> [REQUIREMENT] From the first line to the last, copy the listing exactly and omit the images.

> [SUPPLIED RECORDS]
————————

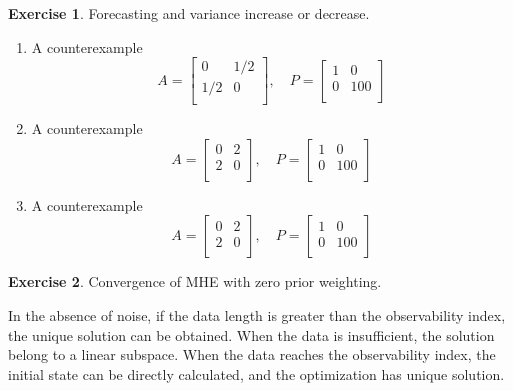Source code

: \documentclass[11pt,a4paper]{report}
\theoremstyle{definition}\newtheorem{exercise}{Exercise}[chapter]
\begin{document}
\begin{exercise}Forecasting and variance increase or decrease.\\
\end{exercise}
\begin{answer}
\begin{enumerate}[label=(\alph*)]
    \item A counterexample
    \begin{equation}
        A=
        \begin{bmatrix}
        0 & 1/2 \\
        1/2 & 0 \\
        \end{bmatrix},\quad
        P=
        \begin{bmatrix}
        1 & 0 \\
        0 & 100 \\
        \end{bmatrix}
    \end{equation}
    \item A counterexample
    \begin{equation}
        A=
        \begin{bmatrix}
        0 & 2 \\
        2 & 0 \\
        \end{bmatrix},\quad
        P=
        \begin{bmatrix}
        1 & 0 \\
        0 & 100 \\
        \end{bmatrix}
    \end{equation}
    \item A counterexample
    \begin{equation}
        A=
        \begin{bmatrix}
        0 & 2 \\
        2 & 0 \\
        \end{bmatrix},\quad
        P=
        \begin{bmatrix}
        1 & 0 \\
        0 & 100 \\
        \end{bmatrix}
    \end{equation}
\end{enumerate}
\end{answer}


\begin{exercise}Convergence of MHE with zero prior weighting.\\
\end{exercise}
\begin{answer}
In the absence of noise, if the data length is greater than the observability index, the unique solution can be obtained. When the data is insufficient, the solution belong to a linear subspace. When the data reaches the observability index, the initial state can be directly calculated, and the optimization has unique solution.
\end{answer}
\end{document}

————————

> [FINISHED TASK]
Source code

: \documentclass[11pt,a4paper]{report}
\theoremstyle{definition}\newtheorem{exercise}{Exercise}[chapter]
\begin{document}
\begin{exercise}Forecasting and variance increase or decrease.\\
\end{exercise}
\begin{answer}
\begin{enumerate}[label=(\alph*)]
    \item A counterexample
    \begin{equation}
        A=
        \begin{bmatrix}
        0 & 1/2 \\
        1/2 & 0 \\
        \end{bmatrix},\quad
        P=
        \begin{bmatrix}
        1 & 0 \\
        0 & 100 \\
        \end{bmatrix}
    \end{equation}
    \item A counterexample
    \begin{equation}
        A=
        \begin{bmatrix}
        0 & 2 \\
        2 & 0 \\
        \end{bmatrix},\quad
        P=
        \begin{bmatrix}
        1 & 0 \\
        0 & 100 \\
        \end{bmatrix}
    \end{equation}
    \item A counterexample
    \begin{equation}
        A=
        \begin{bmatrix}
        0 & 2 \\
        2 & 0 \\
        \end{bmatrix},\quad
        P=
        \begin{bmatrix}
        1 & 0 \\
        0 & 100 \\
        \end{bmatrix}
    \end{equation}
\end{enumerate}
\end{answer}


\begin{exercise}Convergence of MHE with zero prior weighting.\\
\end{exercise}
\begin{answer}
In the absence of noise, if the data length is greater than the observability index, the unique solution can be obtained. When the data is insufficient, the solution belong to a linear subspace. When the data reaches the observability index, the initial state can be directly calculated, and the optimization has unique solution.
\end{answer}
\end{document}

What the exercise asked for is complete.